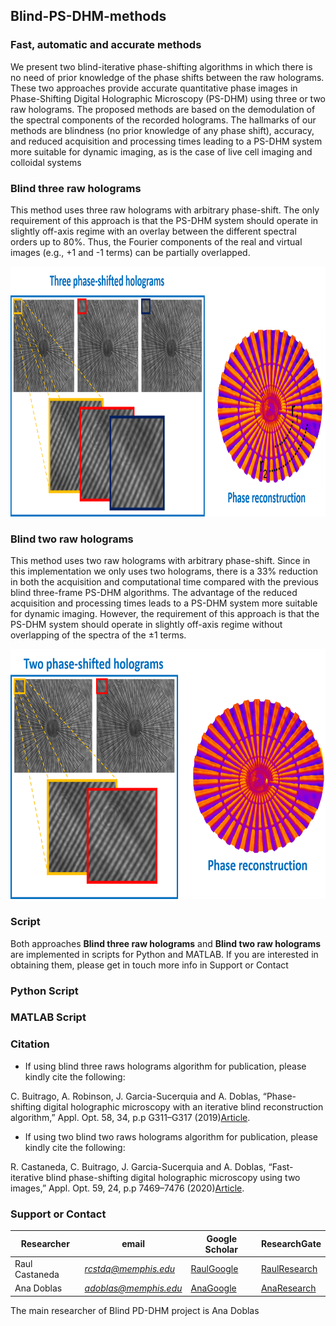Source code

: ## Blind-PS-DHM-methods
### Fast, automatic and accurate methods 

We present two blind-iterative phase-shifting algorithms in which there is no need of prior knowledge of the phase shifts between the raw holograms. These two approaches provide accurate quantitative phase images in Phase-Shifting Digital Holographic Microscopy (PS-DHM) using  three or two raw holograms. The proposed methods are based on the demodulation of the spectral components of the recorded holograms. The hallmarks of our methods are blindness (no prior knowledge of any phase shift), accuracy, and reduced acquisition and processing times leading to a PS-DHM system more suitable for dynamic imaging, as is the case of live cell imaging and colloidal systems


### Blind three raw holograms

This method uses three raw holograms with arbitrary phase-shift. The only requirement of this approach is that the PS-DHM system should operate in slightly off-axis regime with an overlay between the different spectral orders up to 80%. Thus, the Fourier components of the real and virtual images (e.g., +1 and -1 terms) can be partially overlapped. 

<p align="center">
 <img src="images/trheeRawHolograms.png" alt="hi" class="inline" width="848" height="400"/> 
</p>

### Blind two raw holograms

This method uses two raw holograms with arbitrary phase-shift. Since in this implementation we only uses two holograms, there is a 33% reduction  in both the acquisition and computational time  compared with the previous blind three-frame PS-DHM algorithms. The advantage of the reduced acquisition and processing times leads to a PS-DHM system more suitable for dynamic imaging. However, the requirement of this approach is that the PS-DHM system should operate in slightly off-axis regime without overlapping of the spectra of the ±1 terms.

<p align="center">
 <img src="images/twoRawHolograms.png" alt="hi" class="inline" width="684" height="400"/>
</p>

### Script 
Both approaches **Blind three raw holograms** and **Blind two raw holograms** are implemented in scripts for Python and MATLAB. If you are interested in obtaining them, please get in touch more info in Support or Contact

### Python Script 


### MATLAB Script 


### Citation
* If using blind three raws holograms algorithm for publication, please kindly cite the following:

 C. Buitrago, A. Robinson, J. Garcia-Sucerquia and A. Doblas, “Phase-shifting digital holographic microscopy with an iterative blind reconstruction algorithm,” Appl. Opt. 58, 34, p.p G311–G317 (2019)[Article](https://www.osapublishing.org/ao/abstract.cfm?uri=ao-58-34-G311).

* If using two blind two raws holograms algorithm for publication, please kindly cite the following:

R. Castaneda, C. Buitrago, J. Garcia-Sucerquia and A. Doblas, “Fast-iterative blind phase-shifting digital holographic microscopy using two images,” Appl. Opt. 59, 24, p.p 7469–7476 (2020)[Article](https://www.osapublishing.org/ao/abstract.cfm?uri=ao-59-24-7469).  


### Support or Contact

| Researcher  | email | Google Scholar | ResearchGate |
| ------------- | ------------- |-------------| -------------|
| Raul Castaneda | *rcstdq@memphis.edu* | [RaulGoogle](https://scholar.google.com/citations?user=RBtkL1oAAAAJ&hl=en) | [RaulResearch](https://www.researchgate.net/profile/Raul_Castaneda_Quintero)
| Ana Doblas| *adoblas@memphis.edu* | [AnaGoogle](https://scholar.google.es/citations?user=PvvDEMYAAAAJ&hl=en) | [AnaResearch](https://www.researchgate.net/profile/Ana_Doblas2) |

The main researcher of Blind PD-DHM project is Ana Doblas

■ PROBLEM ■
Copy the entire listing exactly but skip the pictures.

■ ANSWER SPACE ■
Source code

: ## Blind-PS-DHM-methods
### Fast, automatic and accurate methods 

We present two blind-iterative phase-shifting algorithms in which there is no need of prior knowledge of the phase shifts between the raw holograms. These two approaches provide accurate quantitative phase images in Phase-Shifting Digital Holographic Microscopy (PS-DHM) using  three or two raw holograms. The proposed methods are based on the demodulation of the spectral components of the recorded holograms. The hallmarks of our methods are blindness (no prior knowledge of any phase shift), accuracy, and reduced acquisition and processing times leading to a PS-DHM system more suitable for dynamic imaging, as is the case of live cell imaging and colloidal systems


### Blind three raw holograms

This method uses three raw holograms with arbitrary phase-shift. The only requirement of this approach is that the PS-DHM system should operate in slightly off-axis regime with an overlay between the different spectral orders up to 80%. Thus, the Fourier components of the real and virtual images (e.g., +1 and -1 terms) can be partially overlapped. 

<p align="center">
 <img src="images/trheeRawHolograms.png" alt="hi" class="inline" width="848" height="400"/> 
</p>

### Blind two raw holograms

This method uses two raw holograms with arbitrary phase-shift. Since in this implementation we only uses two holograms, there is a 33% reduction  in both the acquisition and computational time  compared with the previous blind three-frame PS-DHM algorithms. The advantage of the reduced acquisition and processing times leads to a PS-DHM system more suitable for dynamic imaging. However, the requirement of this approach is that the PS-DHM system should operate in slightly off-axis regime without overlapping of the spectra of the ±1 terms.

<p align="center">
 <img src="images/twoRawHolograms.png" alt="hi" class="inline" width="684" height="400"/>
</p>

### Script 
Both approaches **Blind three raw holograms** and **Blind two raw holograms** are implemented in scripts for Python and MATLAB. If you are interested in obtaining them, please get in touch more info in Support or Contact

### Python Script 


### MATLAB Script 


### Citation
* If using blind three raws holograms algorithm for publication, please kindly cite the following:

 C. Buitrago, A. Robinson, J. Garcia-Sucerquia and A. Doblas, “Phase-shifting digital holographic microscopy with an iterative blind reconstruction algorithm,” Appl. Opt. 58, 34, p.p G311–G317 (2019)[Article](https://www.osapublishing.org/ao/abstract.cfm?uri=ao-58-34-G311).

* If using two blind two raws holograms algorithm for publication, please kindly cite the following:

R. Castaneda, C. Buitrago, J. Garcia-Sucerquia and A. Doblas, “Fast-iterative blind phase-shifting digital holographic microscopy using two images,” Appl. Opt. 59, 24, p.p 7469–7476 (2020)[Article](https://www.osapublishing.org/ao/abstract.cfm?uri=ao-59-24-7469).  


### Support or Contact

| Researcher  | email | Google Scholar | ResearchGate |
| ------------- | ------------- |-------------| -------------|
| Raul Castaneda | *rcstdq@memphis.edu* | [RaulGoogle](https://scholar.google.com/citations?user=RBtkL1oAAAAJ&hl=en) | [RaulResearch](https://www.researchgate.net/profile/Raul_Castaneda_Quintero)
| Ana Doblas| *adoblas@memphis.edu* | [AnaGoogle](https://scholar.google.es/citations?user=PvvDEMYAAAAJ&hl=en) | [AnaResearch](https://www.researchgate.net/profile/Ana_Doblas2) |

The main researcher of Blind PD-DHM project is Ana Doblas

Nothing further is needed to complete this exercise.